→ MATERIAL FOR THIS EXERCISE:
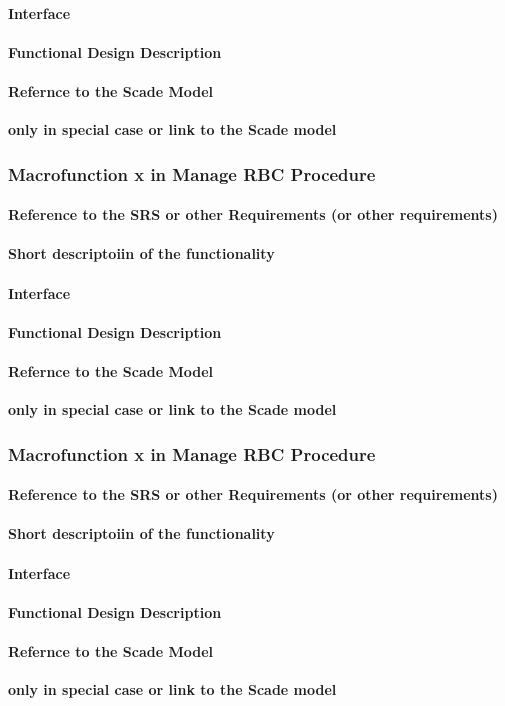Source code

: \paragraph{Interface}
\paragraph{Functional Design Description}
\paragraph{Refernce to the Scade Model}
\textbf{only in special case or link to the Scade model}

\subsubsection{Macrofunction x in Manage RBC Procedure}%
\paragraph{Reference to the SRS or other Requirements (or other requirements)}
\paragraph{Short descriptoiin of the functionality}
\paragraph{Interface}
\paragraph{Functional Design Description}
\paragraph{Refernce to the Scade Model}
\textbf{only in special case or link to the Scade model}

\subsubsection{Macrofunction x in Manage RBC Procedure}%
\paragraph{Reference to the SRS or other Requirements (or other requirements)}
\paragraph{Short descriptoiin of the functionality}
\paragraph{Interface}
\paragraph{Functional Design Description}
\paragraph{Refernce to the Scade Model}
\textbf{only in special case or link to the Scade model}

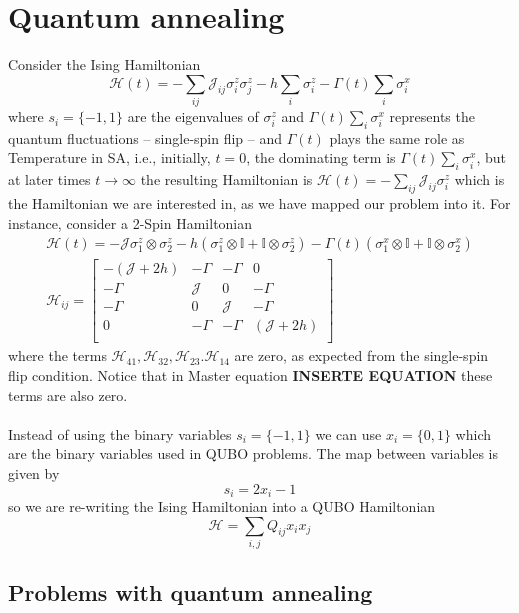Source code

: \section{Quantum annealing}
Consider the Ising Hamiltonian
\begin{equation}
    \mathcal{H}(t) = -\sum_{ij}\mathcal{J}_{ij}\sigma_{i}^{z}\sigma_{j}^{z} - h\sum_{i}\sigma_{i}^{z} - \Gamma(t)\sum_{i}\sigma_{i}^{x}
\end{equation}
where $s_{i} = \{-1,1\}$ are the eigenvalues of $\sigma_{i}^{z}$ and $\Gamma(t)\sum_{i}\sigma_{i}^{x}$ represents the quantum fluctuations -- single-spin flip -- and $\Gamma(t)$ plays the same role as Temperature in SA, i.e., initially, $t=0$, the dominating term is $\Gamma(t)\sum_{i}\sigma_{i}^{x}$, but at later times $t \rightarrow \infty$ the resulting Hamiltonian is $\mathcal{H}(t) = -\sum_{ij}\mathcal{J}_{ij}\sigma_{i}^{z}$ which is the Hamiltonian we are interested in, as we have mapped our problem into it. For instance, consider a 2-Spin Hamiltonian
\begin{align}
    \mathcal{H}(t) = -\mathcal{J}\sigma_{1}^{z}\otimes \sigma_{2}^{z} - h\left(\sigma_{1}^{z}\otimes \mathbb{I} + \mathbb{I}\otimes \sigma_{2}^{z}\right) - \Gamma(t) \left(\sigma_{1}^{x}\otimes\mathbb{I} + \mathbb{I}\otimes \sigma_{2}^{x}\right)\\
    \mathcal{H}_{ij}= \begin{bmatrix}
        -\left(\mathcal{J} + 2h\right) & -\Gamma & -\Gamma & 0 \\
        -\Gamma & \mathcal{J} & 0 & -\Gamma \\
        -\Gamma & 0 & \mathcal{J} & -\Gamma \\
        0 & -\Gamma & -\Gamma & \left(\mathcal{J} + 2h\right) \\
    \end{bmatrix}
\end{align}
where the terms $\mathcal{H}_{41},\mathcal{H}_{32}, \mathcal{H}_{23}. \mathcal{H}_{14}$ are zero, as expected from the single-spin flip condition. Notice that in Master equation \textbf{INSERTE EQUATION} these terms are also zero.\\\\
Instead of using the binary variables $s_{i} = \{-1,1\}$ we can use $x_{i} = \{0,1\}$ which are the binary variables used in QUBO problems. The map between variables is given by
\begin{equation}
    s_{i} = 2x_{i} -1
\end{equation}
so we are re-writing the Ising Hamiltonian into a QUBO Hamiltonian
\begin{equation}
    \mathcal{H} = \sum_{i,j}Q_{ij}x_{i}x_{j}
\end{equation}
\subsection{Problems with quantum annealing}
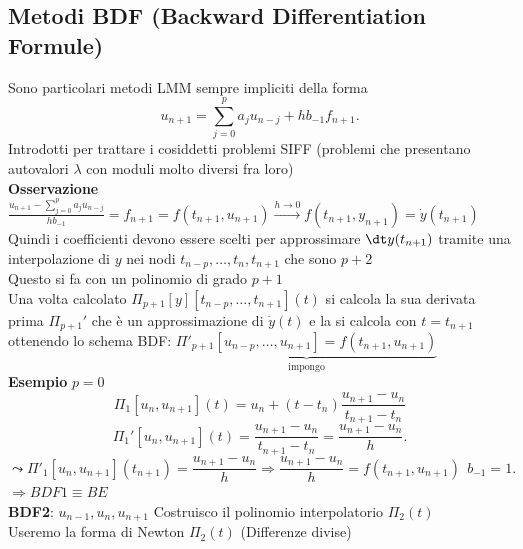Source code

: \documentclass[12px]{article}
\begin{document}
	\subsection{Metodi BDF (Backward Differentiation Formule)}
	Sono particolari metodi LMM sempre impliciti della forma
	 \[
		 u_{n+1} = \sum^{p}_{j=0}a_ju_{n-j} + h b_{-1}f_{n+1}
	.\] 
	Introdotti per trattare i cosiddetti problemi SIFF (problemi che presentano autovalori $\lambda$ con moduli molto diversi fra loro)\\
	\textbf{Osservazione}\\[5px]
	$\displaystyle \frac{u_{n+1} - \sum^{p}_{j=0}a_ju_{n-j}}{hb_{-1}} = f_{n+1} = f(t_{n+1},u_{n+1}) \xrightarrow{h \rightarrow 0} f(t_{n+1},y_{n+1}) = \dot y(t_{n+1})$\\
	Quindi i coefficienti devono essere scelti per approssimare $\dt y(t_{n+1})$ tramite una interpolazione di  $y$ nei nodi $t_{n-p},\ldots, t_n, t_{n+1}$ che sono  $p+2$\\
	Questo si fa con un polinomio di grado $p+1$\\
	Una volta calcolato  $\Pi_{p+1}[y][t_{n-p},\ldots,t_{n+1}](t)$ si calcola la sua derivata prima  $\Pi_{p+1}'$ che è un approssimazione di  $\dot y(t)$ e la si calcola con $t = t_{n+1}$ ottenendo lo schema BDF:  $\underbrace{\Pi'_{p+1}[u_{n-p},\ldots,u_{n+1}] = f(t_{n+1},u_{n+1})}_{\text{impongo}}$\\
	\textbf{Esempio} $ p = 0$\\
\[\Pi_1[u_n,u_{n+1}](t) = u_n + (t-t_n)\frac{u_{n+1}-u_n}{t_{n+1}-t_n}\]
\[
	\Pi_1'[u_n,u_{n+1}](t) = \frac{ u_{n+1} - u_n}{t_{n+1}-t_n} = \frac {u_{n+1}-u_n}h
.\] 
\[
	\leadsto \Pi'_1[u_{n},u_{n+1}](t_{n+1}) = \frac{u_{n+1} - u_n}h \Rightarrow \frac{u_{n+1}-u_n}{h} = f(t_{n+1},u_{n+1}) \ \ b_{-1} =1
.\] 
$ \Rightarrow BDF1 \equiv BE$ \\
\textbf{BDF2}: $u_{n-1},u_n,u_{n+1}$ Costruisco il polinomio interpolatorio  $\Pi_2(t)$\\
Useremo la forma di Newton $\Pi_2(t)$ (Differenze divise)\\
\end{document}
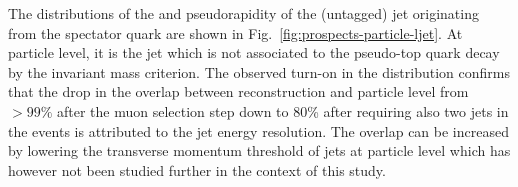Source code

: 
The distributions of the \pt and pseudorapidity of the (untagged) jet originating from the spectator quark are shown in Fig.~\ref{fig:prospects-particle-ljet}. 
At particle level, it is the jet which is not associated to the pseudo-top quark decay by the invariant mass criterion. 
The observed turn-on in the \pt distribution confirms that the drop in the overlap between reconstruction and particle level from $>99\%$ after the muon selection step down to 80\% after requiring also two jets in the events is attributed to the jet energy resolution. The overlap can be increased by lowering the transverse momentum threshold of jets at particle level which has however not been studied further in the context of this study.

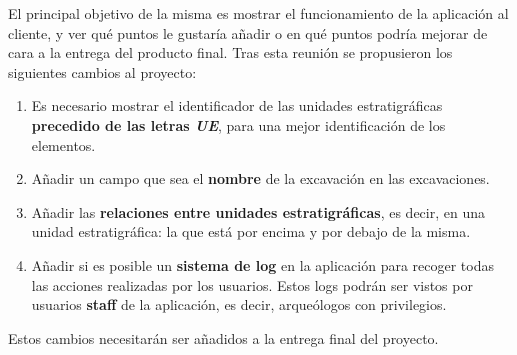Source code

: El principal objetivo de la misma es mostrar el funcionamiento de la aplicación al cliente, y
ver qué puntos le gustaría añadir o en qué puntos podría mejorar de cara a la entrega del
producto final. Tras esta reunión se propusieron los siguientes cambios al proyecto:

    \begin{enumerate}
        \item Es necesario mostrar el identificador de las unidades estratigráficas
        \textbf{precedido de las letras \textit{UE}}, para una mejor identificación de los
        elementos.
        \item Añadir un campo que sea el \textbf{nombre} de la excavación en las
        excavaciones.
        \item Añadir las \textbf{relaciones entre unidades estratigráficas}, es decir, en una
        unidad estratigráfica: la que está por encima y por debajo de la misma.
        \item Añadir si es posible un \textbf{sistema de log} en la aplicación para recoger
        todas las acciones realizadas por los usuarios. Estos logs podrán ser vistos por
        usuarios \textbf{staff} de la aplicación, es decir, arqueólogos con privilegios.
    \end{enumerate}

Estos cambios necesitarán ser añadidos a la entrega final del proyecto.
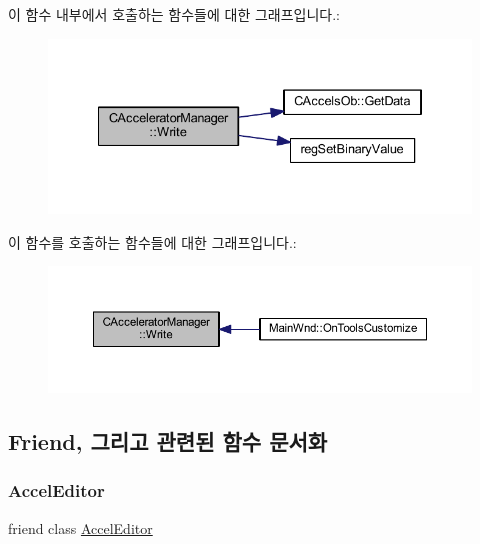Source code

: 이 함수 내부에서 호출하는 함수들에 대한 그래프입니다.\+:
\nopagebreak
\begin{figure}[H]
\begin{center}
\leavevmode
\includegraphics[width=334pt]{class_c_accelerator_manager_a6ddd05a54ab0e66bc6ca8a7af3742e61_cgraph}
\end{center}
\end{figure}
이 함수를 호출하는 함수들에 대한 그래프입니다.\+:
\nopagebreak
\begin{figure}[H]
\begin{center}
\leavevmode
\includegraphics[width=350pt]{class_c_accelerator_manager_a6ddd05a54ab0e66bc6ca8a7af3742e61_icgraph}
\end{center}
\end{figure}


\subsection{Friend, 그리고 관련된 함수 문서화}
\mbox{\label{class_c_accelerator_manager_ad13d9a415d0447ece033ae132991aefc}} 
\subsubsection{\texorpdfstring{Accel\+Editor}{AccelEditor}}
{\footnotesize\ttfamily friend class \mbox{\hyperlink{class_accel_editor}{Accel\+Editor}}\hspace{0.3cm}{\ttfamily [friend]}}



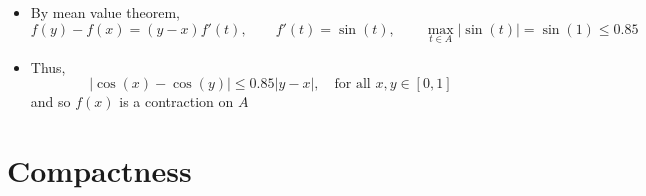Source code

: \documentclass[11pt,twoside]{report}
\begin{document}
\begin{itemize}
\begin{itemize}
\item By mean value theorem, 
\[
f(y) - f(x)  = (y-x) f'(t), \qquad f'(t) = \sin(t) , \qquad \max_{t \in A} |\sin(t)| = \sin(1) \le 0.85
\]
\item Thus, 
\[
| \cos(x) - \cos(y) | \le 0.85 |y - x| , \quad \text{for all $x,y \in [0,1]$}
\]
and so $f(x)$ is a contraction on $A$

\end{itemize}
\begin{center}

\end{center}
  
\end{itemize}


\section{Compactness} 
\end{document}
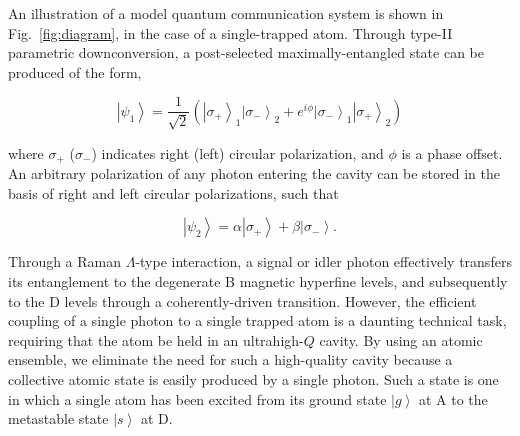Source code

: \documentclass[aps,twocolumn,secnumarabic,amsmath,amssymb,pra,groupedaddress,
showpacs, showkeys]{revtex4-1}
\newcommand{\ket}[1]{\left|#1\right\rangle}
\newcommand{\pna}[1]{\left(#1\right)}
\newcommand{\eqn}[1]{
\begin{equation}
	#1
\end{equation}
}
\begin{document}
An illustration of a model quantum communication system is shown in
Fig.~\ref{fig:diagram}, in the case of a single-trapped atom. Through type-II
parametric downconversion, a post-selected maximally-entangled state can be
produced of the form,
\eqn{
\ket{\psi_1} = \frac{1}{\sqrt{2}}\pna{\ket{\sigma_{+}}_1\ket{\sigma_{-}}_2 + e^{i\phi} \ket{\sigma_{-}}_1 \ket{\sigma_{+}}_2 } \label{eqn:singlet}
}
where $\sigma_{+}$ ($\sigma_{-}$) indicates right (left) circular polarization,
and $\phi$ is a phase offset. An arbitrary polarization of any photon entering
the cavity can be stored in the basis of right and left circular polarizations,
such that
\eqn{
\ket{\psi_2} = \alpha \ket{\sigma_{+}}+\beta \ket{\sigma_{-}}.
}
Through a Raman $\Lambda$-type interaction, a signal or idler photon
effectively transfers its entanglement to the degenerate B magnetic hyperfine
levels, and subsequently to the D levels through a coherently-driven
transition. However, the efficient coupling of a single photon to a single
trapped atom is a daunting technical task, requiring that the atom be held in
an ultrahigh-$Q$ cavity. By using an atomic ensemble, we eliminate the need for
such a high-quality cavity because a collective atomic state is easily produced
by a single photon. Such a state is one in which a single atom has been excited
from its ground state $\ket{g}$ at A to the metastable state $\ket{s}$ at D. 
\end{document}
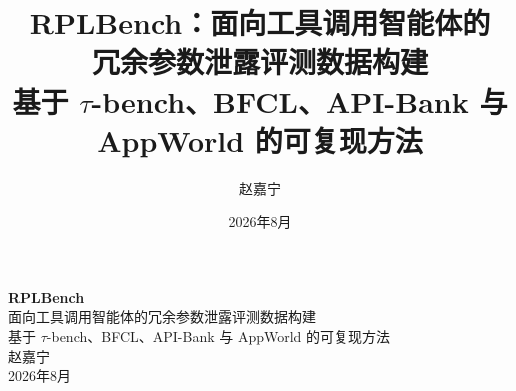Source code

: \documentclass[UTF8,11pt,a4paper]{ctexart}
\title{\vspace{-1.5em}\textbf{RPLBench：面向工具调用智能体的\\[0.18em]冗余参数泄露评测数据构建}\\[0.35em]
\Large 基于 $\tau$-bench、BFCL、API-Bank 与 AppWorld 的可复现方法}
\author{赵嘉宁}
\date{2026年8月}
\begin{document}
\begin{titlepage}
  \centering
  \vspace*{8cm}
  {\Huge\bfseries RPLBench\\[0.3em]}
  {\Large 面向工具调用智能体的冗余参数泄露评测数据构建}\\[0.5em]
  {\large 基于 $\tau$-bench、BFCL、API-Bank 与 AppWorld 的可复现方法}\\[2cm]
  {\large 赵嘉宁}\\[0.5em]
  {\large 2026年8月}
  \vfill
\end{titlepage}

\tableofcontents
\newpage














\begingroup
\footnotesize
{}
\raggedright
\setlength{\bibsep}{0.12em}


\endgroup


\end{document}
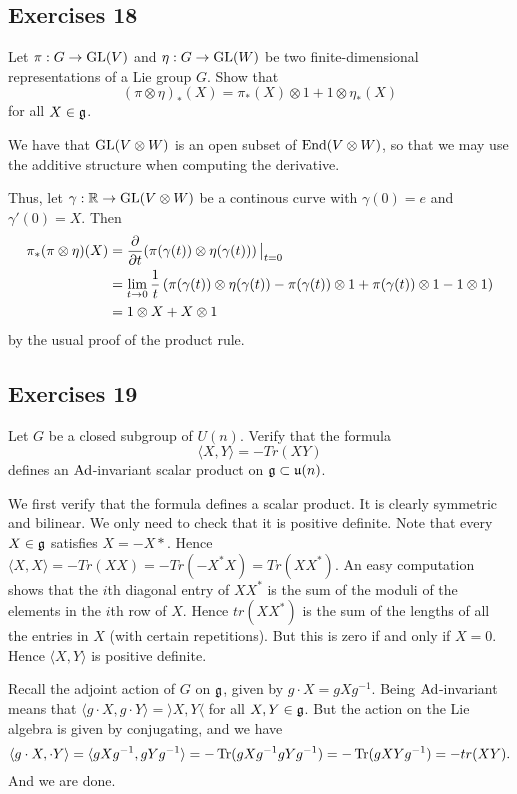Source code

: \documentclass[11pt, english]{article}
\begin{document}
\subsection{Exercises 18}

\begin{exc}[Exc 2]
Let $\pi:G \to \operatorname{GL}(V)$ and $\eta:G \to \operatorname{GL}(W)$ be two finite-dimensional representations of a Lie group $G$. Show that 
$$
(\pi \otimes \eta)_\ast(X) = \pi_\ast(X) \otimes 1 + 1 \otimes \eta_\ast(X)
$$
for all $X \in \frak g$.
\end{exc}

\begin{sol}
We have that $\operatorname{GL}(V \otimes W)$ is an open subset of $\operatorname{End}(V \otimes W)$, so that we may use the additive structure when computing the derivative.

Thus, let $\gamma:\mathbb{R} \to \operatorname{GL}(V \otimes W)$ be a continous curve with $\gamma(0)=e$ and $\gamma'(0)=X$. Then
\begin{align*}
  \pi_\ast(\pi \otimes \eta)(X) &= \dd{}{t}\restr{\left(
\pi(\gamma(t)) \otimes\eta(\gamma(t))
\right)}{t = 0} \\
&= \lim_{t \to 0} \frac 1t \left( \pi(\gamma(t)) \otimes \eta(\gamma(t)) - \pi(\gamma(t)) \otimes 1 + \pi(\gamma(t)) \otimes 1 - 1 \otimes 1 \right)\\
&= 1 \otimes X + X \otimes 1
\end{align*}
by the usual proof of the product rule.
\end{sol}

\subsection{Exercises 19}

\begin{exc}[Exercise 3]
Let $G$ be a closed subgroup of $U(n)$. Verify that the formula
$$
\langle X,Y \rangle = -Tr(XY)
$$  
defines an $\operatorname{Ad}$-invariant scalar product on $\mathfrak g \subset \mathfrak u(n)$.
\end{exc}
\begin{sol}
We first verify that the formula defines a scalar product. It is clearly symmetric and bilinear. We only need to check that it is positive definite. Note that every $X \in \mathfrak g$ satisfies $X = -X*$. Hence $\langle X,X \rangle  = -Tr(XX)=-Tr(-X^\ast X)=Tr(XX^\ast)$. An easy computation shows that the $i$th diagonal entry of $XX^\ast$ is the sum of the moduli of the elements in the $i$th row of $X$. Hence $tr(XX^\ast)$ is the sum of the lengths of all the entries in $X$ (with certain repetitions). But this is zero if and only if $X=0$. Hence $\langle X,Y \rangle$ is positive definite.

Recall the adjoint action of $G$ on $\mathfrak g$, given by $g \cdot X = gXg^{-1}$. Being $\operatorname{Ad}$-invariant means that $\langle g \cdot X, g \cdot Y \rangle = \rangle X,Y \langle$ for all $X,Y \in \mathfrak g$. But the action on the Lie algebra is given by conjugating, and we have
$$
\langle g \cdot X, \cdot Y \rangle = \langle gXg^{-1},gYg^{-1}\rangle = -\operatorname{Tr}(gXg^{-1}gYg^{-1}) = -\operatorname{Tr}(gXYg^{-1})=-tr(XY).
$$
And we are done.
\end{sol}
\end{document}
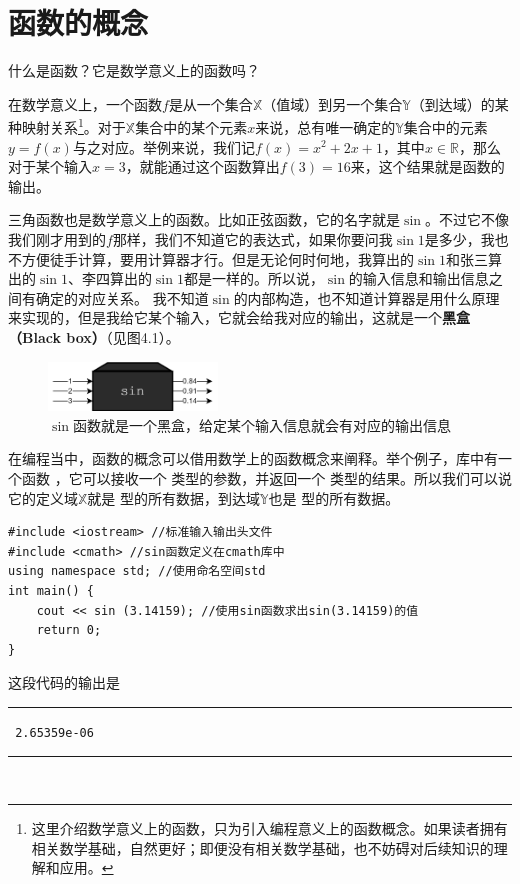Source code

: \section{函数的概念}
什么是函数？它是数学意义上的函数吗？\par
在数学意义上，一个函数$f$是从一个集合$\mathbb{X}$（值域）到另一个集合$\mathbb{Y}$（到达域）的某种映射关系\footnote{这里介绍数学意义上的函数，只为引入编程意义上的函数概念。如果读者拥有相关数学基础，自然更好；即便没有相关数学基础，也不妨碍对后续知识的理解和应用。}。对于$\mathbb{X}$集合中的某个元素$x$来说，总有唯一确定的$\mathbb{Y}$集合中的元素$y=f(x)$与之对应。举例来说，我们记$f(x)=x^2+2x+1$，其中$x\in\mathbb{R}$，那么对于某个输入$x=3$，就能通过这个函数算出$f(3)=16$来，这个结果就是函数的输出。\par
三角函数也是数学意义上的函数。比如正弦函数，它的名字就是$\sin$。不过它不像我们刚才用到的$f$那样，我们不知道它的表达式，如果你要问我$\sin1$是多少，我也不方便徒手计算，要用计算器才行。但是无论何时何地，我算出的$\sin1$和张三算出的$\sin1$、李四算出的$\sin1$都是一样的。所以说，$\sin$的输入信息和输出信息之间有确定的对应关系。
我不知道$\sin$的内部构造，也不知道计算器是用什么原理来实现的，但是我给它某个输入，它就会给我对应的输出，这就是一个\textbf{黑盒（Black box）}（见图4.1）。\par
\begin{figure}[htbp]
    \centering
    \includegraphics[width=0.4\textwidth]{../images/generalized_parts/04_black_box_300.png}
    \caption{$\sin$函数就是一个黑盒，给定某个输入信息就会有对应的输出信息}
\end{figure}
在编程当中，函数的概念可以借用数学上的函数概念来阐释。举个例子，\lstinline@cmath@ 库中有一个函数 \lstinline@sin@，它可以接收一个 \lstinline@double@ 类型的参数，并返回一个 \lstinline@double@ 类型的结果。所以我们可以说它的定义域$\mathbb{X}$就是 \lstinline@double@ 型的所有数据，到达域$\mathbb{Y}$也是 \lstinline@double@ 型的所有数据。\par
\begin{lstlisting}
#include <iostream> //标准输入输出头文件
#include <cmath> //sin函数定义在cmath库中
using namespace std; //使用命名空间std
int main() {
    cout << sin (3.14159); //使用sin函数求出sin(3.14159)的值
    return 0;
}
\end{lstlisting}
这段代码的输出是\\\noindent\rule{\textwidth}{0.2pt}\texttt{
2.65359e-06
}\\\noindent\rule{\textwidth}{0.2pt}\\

→ HOW TO COMPLETE THIS TASK:
What lines in the data above contain the word "Ising"? Copy them all.

→ SOLUTION TO THE EXERCISE:
Consider the Ising Hamiltonian
so we are re-writing the Ising Hamiltonian into a QUBO Hamiltonian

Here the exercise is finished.